Vahap COŞKUN
Geçen hafta, mafya lideri Sedat Peker’in iddialarının AK Parti’de sessizliğe neden olduğunu, bir-iki zayıf açıklamanın ötesinde partide iddialara sert bir karşı koyuş sergileyen ve iddiaların hedefindeki İçişleri Bakanı Süleyman Soylu’ya arka çıkan bir tavrın gösterilmediğini belirtmiştik. Manidar sessizliğin, Peker’in sözlerinin nereye gideceğini öngörememekten ve parti içi alan kapma kavgasından kaynaklanabileceğini de ifade etmiştik.
İktidar cenahındaki sessizlik dikkat çekiciydi. Nitekim Soylu, kendisine dönük iddialara cevap vermek için katıldığı televizyon programlarında “kendisini yalnız hissedip hissetmediğine” yönelik soruları önce geçiştirmeye çalıştı. Ardından “kimin kendisine sahip çıkacağının yakında görüleceği” mealinde bir meydan okumayı da içeren bir dil kurdu.

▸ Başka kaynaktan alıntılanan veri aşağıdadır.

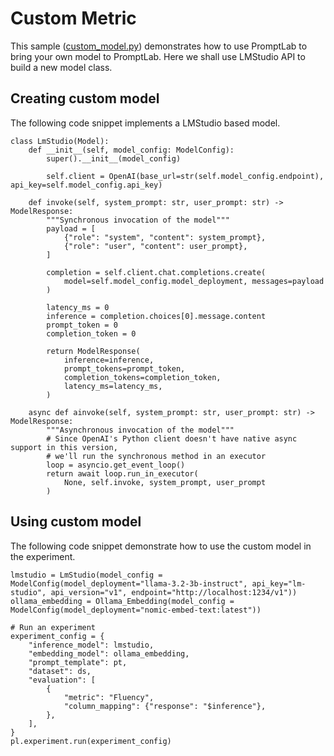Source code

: # Custom Metric

This sample ([custom_model.py](custom_model.py)) demonstrates how to use PromptLab to bring your own model to PromptLab. Here we shall use LMStudio API to build a new model class.

## Creating custom model 

The following code snippet implements a LMStudio based model.

    class LmStudio(Model):
        def __init__(self, model_config: ModelConfig):
            super().__init__(model_config)

            self.client = OpenAI(base_url=str(self.model_config.endpoint), api_key=self.model_config.api_key)

        def invoke(self, system_prompt: str, user_prompt: str) -> ModelResponse:
            """Synchronous invocation of the model"""
            payload = [
                {"role": "system", "content": system_prompt},
                {"role": "user", "content": user_prompt},
            ]

            completion = self.client.chat.completions.create(
                model=self.model_config.model_deployment, messages=payload
            )

            latency_ms = 0
            inference = completion.choices[0].message.content
            prompt_token = 0
            completion_token = 0

            return ModelResponse(
                inference=inference,
                prompt_tokens=prompt_token,
                completion_tokens=completion_token,
                latency_ms=latency_ms,
            )
        
        async def ainvoke(self, system_prompt: str, user_prompt: str) -> ModelResponse:
            """Asynchronous invocation of the model"""
            # Since OpenAI's Python client doesn't have native async support in this version,
            # we'll run the synchronous method in an executor
            loop = asyncio.get_event_loop()
            return await loop.run_in_executor(
                None, self.invoke, system_prompt, user_prompt
            )

## Using custom model

The following code snippet demonstrate how to use the custom model in the experiment.

    lmstudio = LmStudio(model_config = ModelConfig(model_deployment="llama-3.2-3b-instruct", api_key="lm-studio", api_version="v1", endpoint="http://localhost:1234/v1"))
    ollama_embedding = Ollama_Embedding(model_config = ModelConfig(model_deployment="nomic-embed-text:latest"))

    # Run an experiment
    experiment_config = {
        "inference_model": lmstudio,
        "embedding_model": ollama_embedding,
        "prompt_template": pt,
        "dataset": ds,
        "evaluation": [
            {
                "metric": "Fluency",
                "column_mapping": {"response": "$inference"},
            },
        ],
    }
    pl.experiment.run(experiment_config)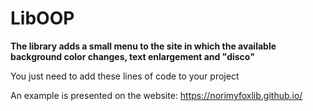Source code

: # LibOOP

**The library adds a small menu to the site in which the available background color changes, text enlargement and "disco"**

You just need to add these lines of code to your project

An example is presented on the website: https://norimyfoxlib.github.io/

Zaten Soylu’nun o programlara çıkmasının gayesi, hem kendisinin elinde de kozlar olduğunu ima eden bir gözdağı vermek hem de -bununla bağlantılı olarak- arkasında duracak olanlara artık daha fazla geç kalmamaları yönünde bir çağrı yapmaktı.
Üç maymun
Suskunluğu ilk bozan Bahçeli oldu. MHP lideri, İçişleri Bakanı’na salt mutlak ve tam bir destek gösterisi yapmakla kalmadı, aynı zamanda herkesi -ama bilhassa Erdoğan’ı- safını belli etmeye mecbur tutan bir dille konuştu. Bahçeli’ye göre, Soylu böyle bir saldırı altındayken hiç kimsenin “üç maymunu oynamasının zamanı” değildi. Aslında bu, Bahçeli’nin klasik taktiğiydi; bütün kritik dönemeçlerde önceden elini açıp AK Parti’nin manevra kabiliyetini zayıflatıyor ve iktidarı bir bütün olarak kendi belirlediği çizgiye çekiyordu.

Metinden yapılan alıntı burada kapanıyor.